[dpdk-dev] [PATCH v2 1/5] mem: add --single-file to create single mem-backed file
Yuanhan Liu
yuanhan.liu at linux.intel.com
Mon Mar 7 14:13:22 CET 2016
CC'ed EAL hugepage maintainer, which is something you should do when
send a patch.
On Fri, Feb 05, 2016 at 07:20:24PM +0800, Jianfeng Tan wrote:
> Originally, there're two cons in using hugepage: a. needs root
> privilege to touch /proc/self/pagemap, which is a premise to
> alllocate physically contiguous memseg; b. possibly too many
> hugepage file are created, especially used with 2M hugepage.
>
> For virtual devices, they don't care about physical-contiguity
> of allocated hugepages at all. Option --single-file is to
> provide a way to allocate all hugepages into single mem-backed
> file.
>
> Known issue:
> a. single-file option relys on kernel to allocate numa-affinitive
> memory.
> b. possible ABI break, originally, --no-huge uses anonymous memory
> instead of file-backed way to create memory.
>
> Signed-off-by: Huawei Xie <huawei.xie at intel.com>
> Signed-off-by: Jianfeng Tan <jianfeng.tan at intel.com>
...
> @@ -956,6 +961,16 @@ eal_check_common_options(struct internal_config *internal_cfg)

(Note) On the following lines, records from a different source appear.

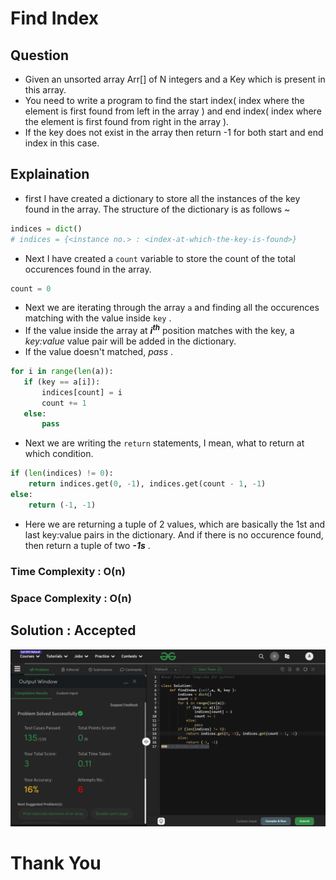 # Find Index

## Question
- Given an unsorted array Arr[] of N integers and a Key which is present in this array. 
- You need to write a program to find the start index( index where the element is first found from left in the array ) and end index( index where the element is first found from right in the array ).
- If the key does not exist in the array then return -1 for both start and end index in this case.

## Explaination
- first I have created a dictionary to store all the instances of the key found in the array. The structure of the dictionary is as follows ~
```python
indices = dict()
# indices = {<instance no.> : <index-at-which-the-key-is-found>}
```

- Next I have created a `count` variable to store the count of the total occurences found in the array.
```python
count = 0
```

- Next we are iterating through the array `a` and finding all the occurences matching with the value inside `key` . 
 - If the value inside the array at ***i<sup>th</sup>*** position matches with the key, a *key:value* value pair will be added in the dictionary.
 - If the value doesn't matched, *pass* .
```python
for i in range(len(a)):
   if (key == a[i]):
       indices[count] = i
       count += 1
   else:
       pass
```

- Next we are writing the `return` statements, I mean, what to return at which condition.
```python
if (len(indices) != 0):
    return indices.get(0, -1), indices.get(count - 1, -1)
else:
    return (-1, -1)
```
- Here we are returning a tuple of 2 values, which are basically the 1st and last key:value pairs in the dictionary. And if there is no occurence found, then return a tuple of two ***-1s*** .

### Time Complexity : O(n)
### Space Complexity : O(n)

## Solution : Accepted
![Solution](image.png)

# Thank You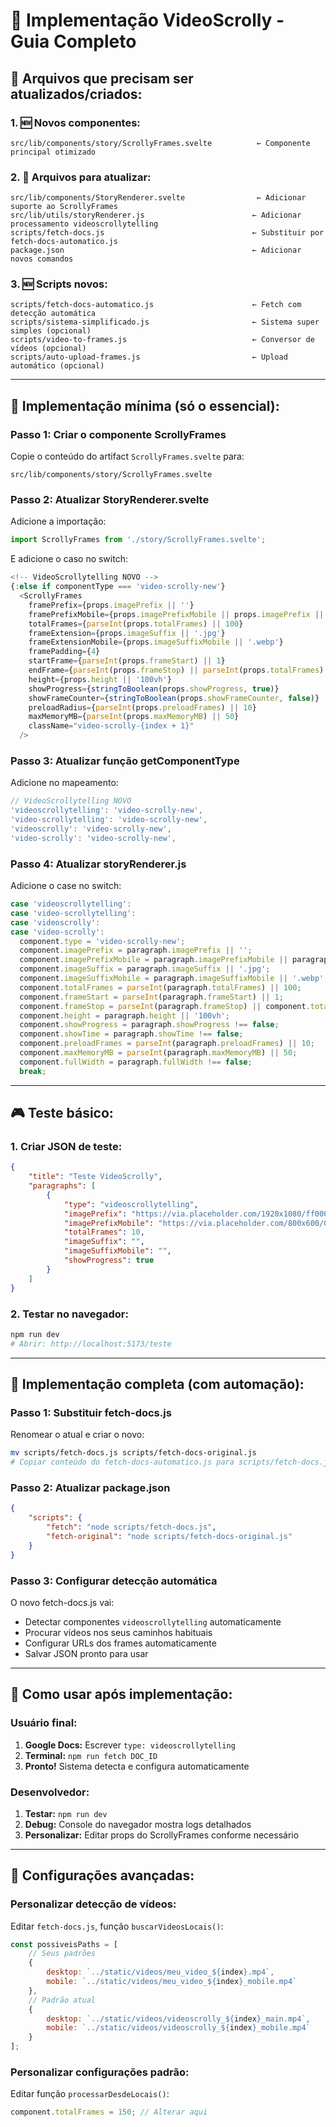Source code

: # 🚀 Implementação VideoScrolly - Guia Completo

## 📁 Arquivos que precisam ser atualizados/criados:

### 1. 🆕 Novos componentes:

```
src/lib/components/story/ScrollyFrames.svelte          ← Componente principal otimizado
```

### 2. 🔄 Arquivos para atualizar:

```
src/lib/components/StoryRenderer.svelte                ← Adicionar suporte ao ScrollyFrames
src/lib/utils/storyRenderer.js                        ← Adicionar processamento videoscrollytelling
scripts/fetch-docs.js                                 ← Substituir por fetch-docs-automatico.js
package.json                                          ← Adicionar novos comandos
```

### 3. 🆕 Scripts novos:

```
scripts/fetch-docs-automatico.js                      ← Fetch com detecção automática
scripts/sistema-simplificado.js                       ← Sistema super simples (opcional)
scripts/video-to-frames.js                            ← Conversor de vídeos (opcional)
scripts/auto-upload-frames.js                         ← Upload automático (opcional)
```

---

## 🎯 Implementação mínima (só o essencial):

### Passo 1: Criar o componente ScrollyFrames

Copie o conteúdo do artifact `ScrollyFrames.svelte` para:

```
src/lib/components/story/ScrollyFrames.svelte
```

### Passo 2: Atualizar StoryRenderer.svelte

Adicione a importação:

```javascript
import ScrollyFrames from './story/ScrollyFrames.svelte';
```

E adicione o caso no switch:

```javascript
<!-- VideoScrollytelling NOVO -->
{:else if componentType === 'video-scrolly-new'}
  <ScrollyFrames
    framePrefix={props.imagePrefix || ''}
    framePrefixMobile={props.imagePrefixMobile || props.imagePrefix || ''}
    totalFrames={parseInt(props.totalFrames) || 100}
    frameExtension={props.imageSuffix || '.jpg'}
    frameExtensionMobile={props.imageSuffixMobile || '.webp'}
    framePadding={4}
    startFrame={parseInt(props.frameStart) || 1}
    endFrame={parseInt(props.frameStop) || parseInt(props.totalFrames) || 100}
    height={props.height || '100vh'}
    showProgress={stringToBoolean(props.showProgress, true)}
    showFrameCounter={stringToBoolean(props.showFrameCounter, false)}
    preloadRadius={parseInt(props.preloadFrames) || 10}
    maxMemoryMB={parseInt(props.maxMemoryMB) || 50}
    className="video-scrolly-{index + 1}"
  />
```

### Passo 3: Atualizar função getComponentType

Adicione no mapeamento:

```javascript
// VideoScrollytelling NOVO
'videoscrollytelling': 'video-scrolly-new',
'video-scrollytelling': 'video-scrolly-new',
'videoscrolly': 'video-scrolly-new',
'video-scrolly': 'video-scrolly-new',
```

### Passo 4: Atualizar storyRenderer.js

Adicione o case no switch:

```javascript
case 'videoscrollytelling':
case 'video-scrollytelling':
case 'videoscrolly':
case 'video-scrolly':
  component.type = 'video-scrolly-new';
  component.imagePrefix = paragraph.imagePrefix || '';
  component.imagePrefixMobile = paragraph.imagePrefixMobile || paragraph.imagePrefix || '';
  component.imageSuffix = paragraph.imageSuffix || '.jpg';
  component.imageSuffixMobile = paragraph.imageSuffixMobile || '.webp';
  component.totalFrames = parseInt(paragraph.totalFrames) || 100;
  component.frameStart = parseInt(paragraph.frameStart) || 1;
  component.frameStop = parseInt(paragraph.frameStop) || component.totalFrames;
  component.height = paragraph.height || '100vh';
  component.showProgress = paragraph.showProgress !== false;
  component.showTime = paragraph.showTime !== false;
  component.preloadFrames = parseInt(paragraph.preloadFrames) || 10;
  component.maxMemoryMB = parseInt(paragraph.maxMemoryMB) || 50;
  component.fullWidth = paragraph.fullWidth !== false;
  break;
```

---

## 🎮 Teste básico:

### 1. Criar JSON de teste:

```json
{
	"title": "Teste VideoScrolly",
	"paragraphs": [
		{
			"type": "videoscrollytelling",
			"imagePrefix": "https://via.placeholder.com/1920x1080/ff0000/ffffff?text=Frame+",
			"imagePrefixMobile": "https://via.placeholder.com/800x600/00ff00/ffffff?text=Mobile+",
			"totalFrames": 10,
			"imageSuffix": "",
			"imageSuffixMobile": "",
			"showProgress": true
		}
	]
}
```

### 2. Testar no navegador:

```bash
npm run dev
# Abrir: http://localhost:5173/teste
```

---

## 🚀 Implementação completa (com automação):

### Passo 1: Substituir fetch-docs.js

Renomear o atual e criar o novo:

```bash
mv scripts/fetch-docs.js scripts/fetch-docs-original.js
# Copiar conteúdo do fetch-docs-automatico.js para scripts/fetch-docs.js
```

### Passo 2: Atualizar package.json

```json
{
	"scripts": {
		"fetch": "node scripts/fetch-docs.js",
		"fetch-original": "node scripts/fetch-docs-original.js"
	}
}
```

### Passo 3: Configurar detecção automática

O novo fetch-docs.js vai:

- Detectar componentes `videoscrollytelling` automaticamente
- Procurar vídeos nos seus caminhos habituais
- Configurar URLs dos frames automaticamente
- Salvar JSON pronto para usar

---

## 📱 Como usar após implementação:

### Usuário final:

1. **Google Docs:** Escrever `type: videoscrollytelling`
2. **Terminal:** `npm run fetch DOC_ID`
3. **Pronto!** Sistema detecta e configura automaticamente

### Desenvolvedor:

1. **Testar:** `npm run dev`
2. **Debug:** Console do navegador mostra logs detalhados
3. **Personalizar:** Editar props do ScrollyFrames conforme necessário

---

## 🔧 Configurações avançadas:

### Personalizar detecção de vídeos:

Editar `fetch-docs.js`, função `buscarVideosLocais()`:

```javascript
const possiveisPaths = [
	// Seus padrões
	{
		desktop: `../static/videos/meu_video_${index}.mp4`,
		mobile: `../static/videos/meu_video_${index}_mobile.mp4`
	},
	// Padrão atual
	{
		desktop: `../static/videos/videoscrolly_${index}_main.mp4`,
		mobile: `../static/videos/videoscrolly_${index}_mobile.mp4`
	}
];
```

### Personalizar configurações padrão:

Editar função `processarDesdeLocais()`:

```javascript
component.totalFrames = 150; // Alterar aqui
```
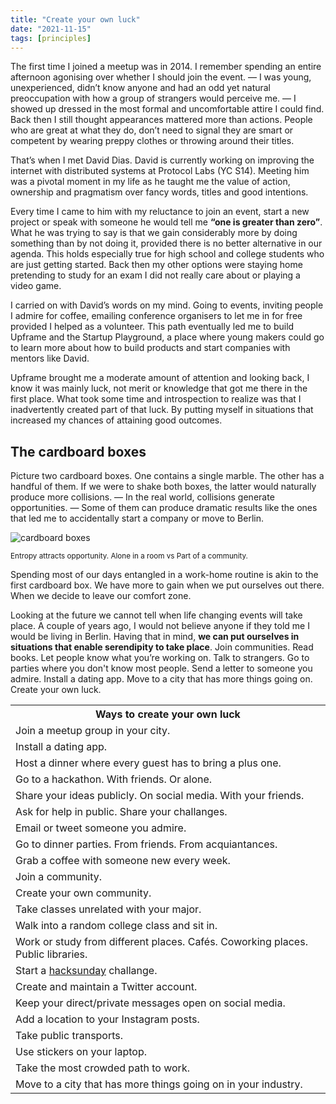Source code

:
 ```yaml
---
title: "Create your own luck"
date: "2021-11-15"
tags: [principles]
---
```


The first time I joined a meetup was in 2014. I remember spending an entire afternoon agonising over whether I should join the event. — I was young, unexperienced, didn’t know anyone and had an odd yet natural preoccupation with how a group of strangers would perceive me. — I showed up dressed in the most formal and uncomfortable attire I could find. Back then I still thought appearances mattered more than actions. People who are great at what they do, don’t need to signal they are smart or competent by wearing preppy clothes or throwing around their titles.

That’s when I met David Dias. David is currently working on improving the internet with distributed systems at Protocol Labs (YC S14). Meeting him was a pivotal moment in my life as he taught me the value of action, ownership and pragmatism over fancy words, titles and good intentions.

Every time I came to him with my reluctance to join an event, start a new project or speak with someone he would tell me **“one is greater than zero”**. What he was trying to say is that we gain considerably more by doing something than by not doing it, provided there is no better alternative in our agenda. This holds especially true for high school and college students who are just getting started. Back then my other options were staying home pretending to study for an exam I did not really care about or playing a video game.

I carried on with David’s words on my mind. Going to events, inviting people I admire for coffee, emailing conference organisers to let me in for free provided I helped as a volunteer. This path eventually led me to build Upframe and the Startup Playground, a place where young makers could go to learn more about how to build products and start companies with mentors like David.

Upframe brought me a moderate amount of attention and looking back, I know it was mainly luck, not merit or knowledge that got me there in the first place. What took some time and introspection to realize was that I inadvertently created part of that luck. By putting myself in situations that increased my chances of attaining good outcomes.

<h2 class="title">The cardboard boxes</h2>

Picture two cardboard boxes. One contains a single marble. The other has a handful of them. If we were to shake both boxes, the latter would naturally produce more collisions. — In the real world, collisions generate opportunities. — Some of them can produce dramatic results like the ones that led me to accidentally start a company or move to Berlin.

<img alt="cardboard boxes" src="../static/entropy.png">

<small>Entropy attracts opportunity. Alone in a room vs Part of a community.</small>

Spending most of our days entangled in a work-home routine is akin to the first cardboard box. We have more to gain when we put ourselves out there. When we decide to leave our comfort zone.

Looking at the future we cannot tell when life changing events will take place. A couple of years ago, I would not believe anyone if they told me I would be living in Berlin. Having that in mind, **we can put ourselves in situations that enable serendipity to take place**. Join communities. Read books. Let people know what you’re working on. Talk to strangers. Go to parties where you don't know most people. Send a letter to someone you admire. Install a dating app. Move to a city that has more things going on. Create your own luck.

<table class="blogpost-table">
  <tr>
    <th>Ways to create your own luck</th>
  </tr>
  <tr>
    <td>Join a meetup group in your city.</td>
  </tr>
  <tr>
  <td>Install a dating app.</td>
  </tr>
  <tr>
  <td>Host a dinner where every guest has to bring a plus one.</td>
  </tr>
  <tr>
  <td>Go to a hackathon. With friends. Or alone.</td>
  </tr>
  <tr>
  <td>Share your ideas publicly. On social media. With your friends.</td>
  </tr>
  <tr>
  <td>Ask for help in public. Share your challanges.</td>
  </tr>
  <tr>
  <td>Email or tweet someone you admire.</td>
  </tr>
   <tr>
  <td>Go to dinner parties. From friends. From acquiantances.</td>
  </tr>
   <tr>
  <td>Grab a coffee with someone new every week.</td>
  </tr>
   <tr>
  <td>Join a community.</td>
  </tr>
  <tr>
  <td>Create your own community.</td>
  </tr>
  <tr>
  <td>Take classes unrelated with your major.</td>
  </tr>
  <tr>
    <td>Walk into a random college class and sit in.</td>
  </tr>
  <tr>
  <td>Work or study from different places. Cafés. Coworking places. Public libraries.</td>
  </tr>
  <tr>
    <td>Start a <a class="link" href="https://moonwith.com/tag/hackasundays/" target="_blank">hacksunday</a> challange.</td>
  </tr>
  <tr>
    <td>Create and maintain a Twitter account.</td>
  </tr>
  <tr>
    <td>Keep your direct/private messages open on social media.</td>
  </tr>
  <tr>
    <td>Add a location to your Instagram posts.</td>
  </tr>
  <tr>
    <td>Take public transports.</td>
  </tr>
  <tr>
    <td>Use stickers on your laptop.</td>
  </tr>
  <tr>
    <td>Take the most crowded path to work.</td>
  </tr>
  <tr>
    <td>Move to a city that has more things going on in your industry.</td>
  </tr>
</table>
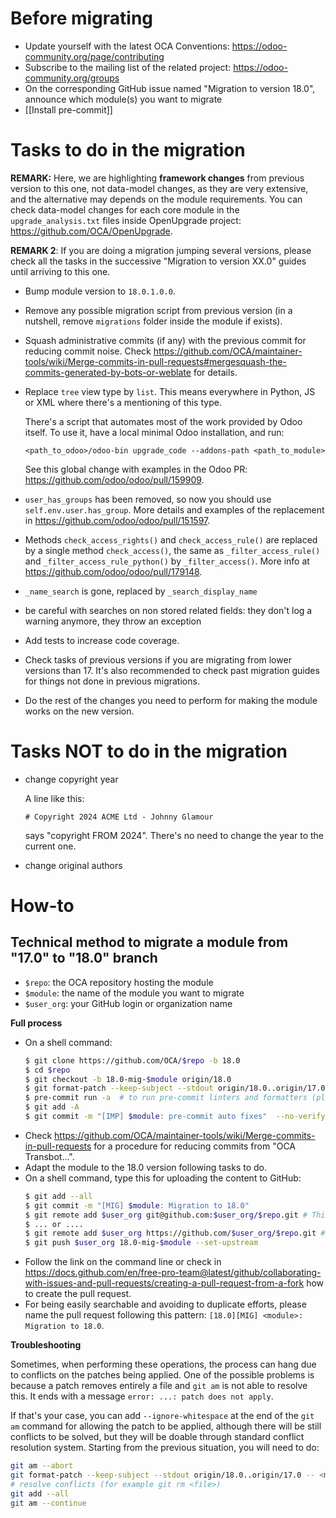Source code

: # Before migrating

* Update yourself with the latest OCA Conventions: https://odoo-community.org/page/contributing
* Subscribe to the mailing list of the related project: https://odoo-community.org/groups
* On the corresponding GitHub issue named "Migration to version 18.0", announce which module(s) you want to migrate
* [[Install pre-commit]]

# Tasks to do in the migration

**REMARK:** Here, we are highlighting **framework changes** from previous version to this one, not data-model changes, as they are very extensive, and the alternative may depends on the module requirements. You can check data-model changes for each core module in the `upgrade_analysis.txt` files inside OpenUpgrade project: https://github.com/OCA/OpenUpgrade.

**REMARK 2**: If you are doing a migration jumping several versions, please check all the tasks in the successive "Migration to version XX.0" guides until arriving to this one.

* Bump module version to `18.0.1.0.0`.
* Remove any possible migration script from previous version (in a nutshell, remove `migrations` folder inside the module if exists).
* Squash administrative commits (if any) with the previous commit for reducing commit noise. Check https://github.com/OCA/maintainer-tools/wiki/Merge-commits-in-pull-requests#mergesquash-the-commits-generated-by-bots-or-weblate for details.
* Replace `tree` view type by `list`. This means everywhere in Python, JS or XML where there's a mentioning of this type.

  There's a script that automates most of the work provided by Odoo itself. To use it, have a local minimal Odoo installation, and run:

  ```shell
  <path_to_odoo>/odoo-bin upgrade_code --addons-path <path_to_module>
  ```

  See this global change with examples in the Odoo PR: https://github.com/odoo/odoo/pull/159909.
* `user_has_groups` has been removed, so now you should use `self.env.user.has_group`. More details and examples of the replacement in https://github.com/odoo/odoo/pull/151597.
* Methods `check_access_rights()` and `check_access_rule()` are replaced by a single method `check_access()`, the same as `_filter_access_rule()` and `_filter_access_rule_python()` by `_filter_access()`. More info at https://github.com/odoo/odoo/pull/179148.
* `_name_search` is gone, replaced by `_search_display_name`
* be careful with searches on non stored related fields: they don't log a warning anymore, they throw an exception
* Add tests to increase code coverage.
* Check tasks of previous versions if you are migrating from lower versions than 17. It's also recommended to check past migration guides for things not done in previous migrations.
* Do the rest of the changes you need to perform for making the module works on the new version.

# Tasks NOT to do in the migration

* change copyright year

  A line like this:

  ```
  # Copyright 2024 ACME Ltd - Johnny Glamour
  ```
  says "copyright FROM 2024". There's no need to change the year to the current one.

* change original authors

# How-to

## Technical method to migrate a module from "17.0" to "18.0" branch

* `$repo`: the OCA repository hosting the module
* `$module`: the name of the module you want to migrate
* `$user_org`: your GitHub login or organization name

**Full process**

* On a shell command:
  ```bash
  $ git clone https://github.com/OCA/$repo -b 18.0
  $ cd $repo
  $ git checkout -b 18.0-mig-$module origin/18.0
  $ git format-patch --keep-subject --stdout origin/18.0..origin/17.0 -- $module | git am -3 --keep
  $ pre-commit run -a  # to run pre-commit linters and formatters (please ignore pylint errors at this stage)
  $ git add -A
  $ git commit -m "[IMP] $module: pre-commit auto fixes"  --no-verify  # it is important to do all the formatting in one commit the first time
  ```
* Check https://github.com/OCA/maintainer-tools/wiki/Merge-commits-in-pull-requests for a procedure for reducing commits from "OCA Transbot...".
* Adapt the module to the 18.0 version following tasks to do.
* On a shell command, type this for uploading the content to GitHub:
  ```bash
  $ git add --all
  $ git commit -m "[MIG] $module: Migration to 18.0"
  $ git remote add $user_org git@github.com:$user_org/$repo.git # This mode requires an SSH key in the GitHub account
  $ ... or ....
  $ git remote add $user_org https://github.com/$user_org/$repo.git # This will required to enter user/password each time
  $ git push $user_org 18.0-mig-$module --set-upstream
  ```
* Follow the link on the command line or check in https://docs.github.com/en/free-pro-team@latest/github/collaborating-with-issues-and-pull-requests/creating-a-pull-request-from-a-fork how to create the pull request.
* For being easily searchable and avoiding to duplicate efforts, please name the pull request following this pattern: `[18.0][MIG] <module>: Migration to 18.0`.

**Troubleshooting**

Sometimes, when performing these operations, the process can hang due to conflicts on the patches being applied. One of the possible problems is because a patch removes entirely a file and `git am` is not able to resolve this. It ends with a message `error: ...: patch does not apply`.

If that's your case, you can add `--ignore-whitespace` at the end of the `git am` command for allowing the patch to be applied, although there will be still conflicts to be solved, but they will be doable through standard conflict resolution system. Starting from the previous situation, you will need to do:

```bash
git am --abort
git format-patch --keep-subject --stdout origin/18.0..origin/17.0 -- <module path> | git am -3 --keep --ignore-whitespace
# resolve conflicts (for example git rm <file>)
git add --all
git am --continue
```
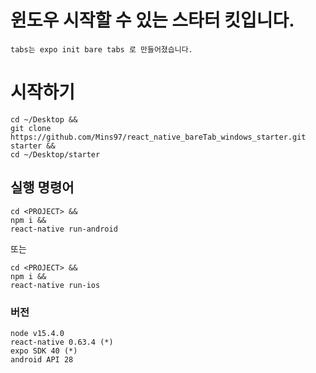 # 윈도우 시작할 수 있는 스타터 킷입니다.
```
tabs는 expo init bare tabs 로 만들어졌습니다.
```
# 시작하기
```
cd ~/Desktop &&
git clone https://github.com/Mins97/react_native_bareTab_windows_starter.git starter &&
cd ~/Desktop/starter 
```
## 실행 명령어
```
cd <PROJECT> &&
npm i &&
react-native run-android
```
 또는
```
cd <PROJECT> &&
npm i &&
react-native run-ios
```

### 버전
```
node v15.4.0
react-native 0.63.4 (*)
expo SDK 40 (*)
android API 28
```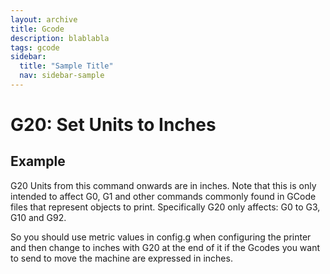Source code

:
 ```yaml
---
layout: archive
title: Gcode
description: blablabla
tags: gcode
sidebar:
  title: "Sample Title"
  nav: sidebar-sample
---
```


# G20: Set Units to Inches #

## Example ##

G20
Units from this command onwards are in inches. Note that this is only intended to affect G0, G1 and other commands commonly found in GCode files that represent objects to print. Specifically G20 only affects: G0 to G3, G10 and G92.

So you should use metric values in config.g when configuring the printer and then change to inches with G20 at the end of it if the Gcodes you want to send to move the machine are expressed in inches.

> "be specified together with --"OPT_NO_HUGE"\n");
> return -1;
> }
> + if (internal_cfg->single_file && internal_cfg->force_sockets == 1) {
> + RTE_LOG(ERR, EAL, "Option --"OPT_SINGLE_FILE" cannot "
> + "be specified together with --"OPT_SOCKET_MEM"\n");
> + return -1;
> + }
> + if (internal_cfg->single_file && internal_cfg->hugepage_unlink) {
> + RTE_LOG(ERR, EAL, "Option --"OPT_HUGE_UNLINK" cannot "
> + "be specified together with --"OPT_SINGLE_FILE"\n");
> + return -1;
> + }
The two limitation doesn't make sense to me.
> diff --git a/lib/librte_eal/linuxapp/eal/eal_memory.c b/lib/librte_eal/linuxapp/eal/eal_memory.c
> index 6008533..68ef49a 100644
> --- a/lib/librte_eal/linuxapp/eal/eal_memory.c
> +++ b/lib/librte_eal/linuxapp/eal/eal_memory.c
> @@ -1102,20 +1102,54 @@ rte_eal_hugepage_init(void)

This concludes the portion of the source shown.